- _DATA SUPPLIED_:
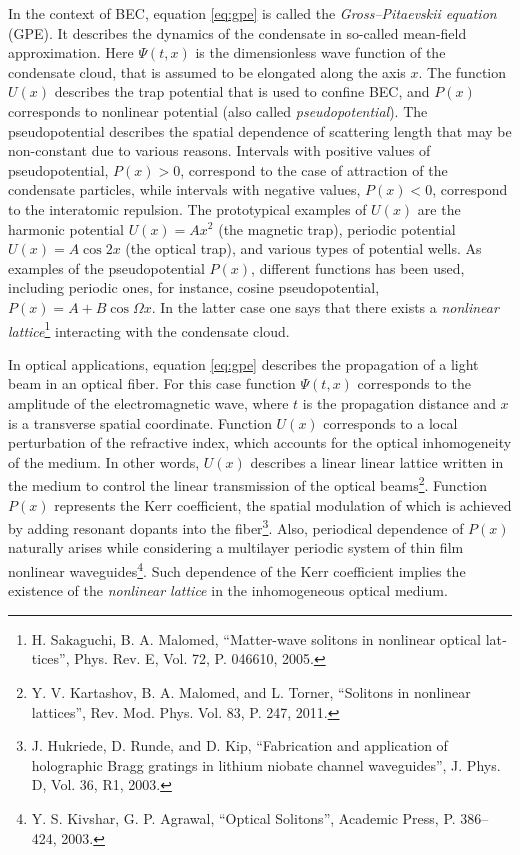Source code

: \documentclass[candidate, href, colorlinks]{disser}
\begin{document}
In the context of BEC, equation \eqref{eq:gpe} is called the {\it Gross--Pitaevskii equation} (GPE).
It describes the dynamics of the condensate in so-called mean-field approximation.
Here $\Psi(t, x)$ is the dimensionless wave function of the condensate cloud, that is assumed to be elongated along the axis $x$.
The function $U(x)$ describes the trap potential that is used to confine BEC, and $P(x)$ corresponds to nonlinear potential (also called {\it pseudopotential}).
The pseudopotential describes the spatial dependence of scattering length that may be non-constant due to various reasons.
Intervals with positive values of pseudopotential, $P(x) > 0$, correspond to the case of attraction of the condensate particles, while intervals with negative values, $P(x) < 0$, correspond to the interatomic repulsion.
The prototypical examples of $U(x)$ are the harmonic potential $U(x) = Ax^2$ (the magnetic trap), periodic potential $U(x) = A \cos 2x$ (the optical trap), and various types of potential wells.
As examples of the pseudopotential $P(x)$, different functions has been used, including periodic ones, for instance, cosine pseudopotential, $P(x) = A + B \cos \Omega x$.
In the latter case one says that there exists a {\it nonlinear lattice}\footnote{\label{note:malomed} H. Sakaguchi,  B. A. Malomed, ``Matter-wave solitons in nonlinear optical lat­tices'', Phys. Rev. E, Vol. 72, P. 046610, 2005.} interacting with the condensate cloud.

In optical applications, equation \eqref{eq:gpe} describes the propagation of a light beam in an optical fiber.
For this case function $\Psi(t, x)$ corresponds to the amplitude of the electromagnetic wave, where $t$ is the propagation distance and $x$ is a transverse spatial coordinate.
Function $U(x)$ corresponds to a local perturbation of the refractive index, which accounts for the optical inhomogeneity of the medium.
In other words, $U(x)$ describes a linear linear lattice written in the medium to control the linear transmission of the optical beams\footnote{\label{note:torner} Y. V. Kartashov, B. A. Malomed, and L. Torner, ``Solitons in nonlinear lattices'', Rev. Mod. Phys. Vol. 83, P. 247, 2011.}.
Function $P(x)$ represents the Kerr coefficient, the spatial modulation of which is achieved by adding resonant dopants into the fiber\footnote{J. Hukriede, D. Runde, and D. Kip, ``Fabrication and application of holographic Bragg gratings in lithium niobate channel waveguides'', J. Phys. D, Vol. 36, R1, 2003.}.
Also, periodical dependence of $P(x)$ naturally arises while considering a multilayer periodic system of thin film nonlinear waveguides\footnote{Y. S. Kivshar, G. P. Agrawal, ``Optical Solitons'', Academic Press, P. 386--424, 2003.}.
Such dependence of the Kerr coefficient implies the existence of
the {\it nonlinear lattice} in the inhomogeneous optical medium.
\end{document}
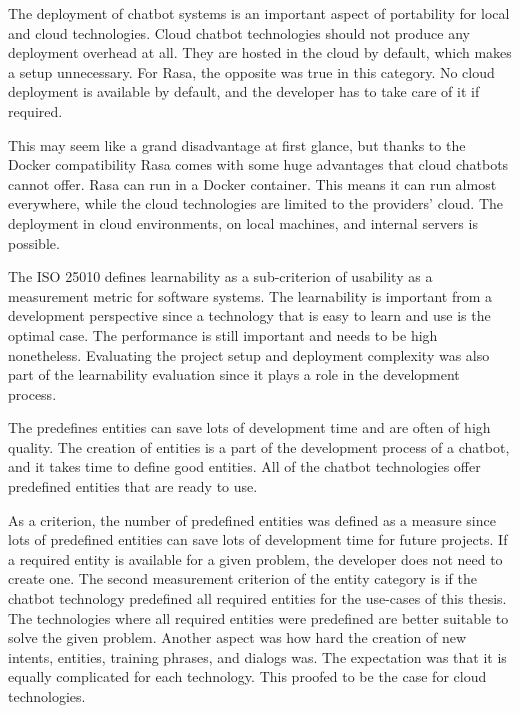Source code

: The deployment of chatbot systems is an important aspect of portability for local and cloud technologies.
Cloud chatbot technologies should not produce any deployment overhead at all.
They are hosted in the cloud by default, which makes a setup unnecessary.
For Rasa, the opposite was true in this category.
No cloud deployment is available by default, and the developer has to take care of it if required.

This may seem like a grand disadvantage at first glance, but thanks to the Docker compatibility Rasa comes with some huge advantages that cloud chatbots cannot offer.
Rasa can run in a Docker container.
This means it can run almost everywhere, while the cloud technologies are limited to the providers' cloud.
The deployment in cloud environments, on local machines, and internal servers is possible.

The ISO 25010\cite{iso25010} defines learnability as a sub-criterion of usability as a measurement metric for software systems.
The learnability is important from a development perspective since a technology that is easy to learn and use is the optimal case.
The performance is still important and needs to be high nonetheless.
Evaluating the project setup and deployment complexity was also part of the learnability evaluation since it plays a role in the development process.

The predefines entities can save lots of development time and are often of high quality.
The creation of entities is a part of the development process of a chatbot, and it takes time to define good entities.
All of the chatbot technologies offer predefined entities that are ready to use.

As a criterion, the number of predefined entities was defined as a measure since lots of predefined entities can save lots of development time for future projects.
If a required entity is available for a given problem, the developer does not need to create one.
The second measurement criterion of the entity category is if the chatbot technology predefined all required entities for the use-cases of this thesis.
The technologies where all required entities were predefined are better suitable to solve the given problem.
Another aspect was how hard the creation of new intents, entities, training phrases, and dialogs was.
The expectation was that it is equally complicated for each technology. This proofed to be the case for cloud technologies.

- _ACTIVITY_: Set down word for word the lines from the opening of the entries above through the line that contains "In optical applications, equation", and omit every picture.

- _FINISHED EXERCISE_:
Source code

: \documentclass[candidate, href, colorlinks]{disser}
\begin{document}
In the context of BEC, equation \eqref{eq:gpe} is called the {\it Gross--Pitaevskii equation} (GPE).
It describes the dynamics of the condensate in so-called mean-field approximation.
Here $\Psi(t, x)$ is the dimensionless wave function of the condensate cloud, that is assumed to be elongated along the axis $x$.
The function $U(x)$ describes the trap potential that is used to confine BEC, and $P(x)$ corresponds to nonlinear potential (also called {\it pseudopotential}).
The pseudopotential describes the spatial dependence of scattering length that may be non-constant due to various reasons.
Intervals with positive values of pseudopotential, $P(x) > 0$, correspond to the case of attraction of the condensate particles, while intervals with negative values, $P(x) < 0$, correspond to the interatomic repulsion.
The prototypical examples of $U(x)$ are the harmonic potential $U(x) = Ax^2$ (the magnetic trap), periodic potential $U(x) = A \cos 2x$ (the optical trap), and various types of potential wells.
As examples of the pseudopotential $P(x)$, different functions has been used, including periodic ones, for instance, cosine pseudopotential, $P(x) = A + B \cos \Omega x$.
In the latter case one says that there exists a {\it nonlinear lattice}\footnote{\label{note:malomed} H. Sakaguchi,  B. A. Malomed, ``Matter-wave solitons in nonlinear optical lat­tices'', Phys. Rev. E, Vol. 72, P. 046610, 2005.} interacting with the condensate cloud.

In optical applications, equation \eqref{eq:gpe} describes the propagation of a light beam in an optical fiber.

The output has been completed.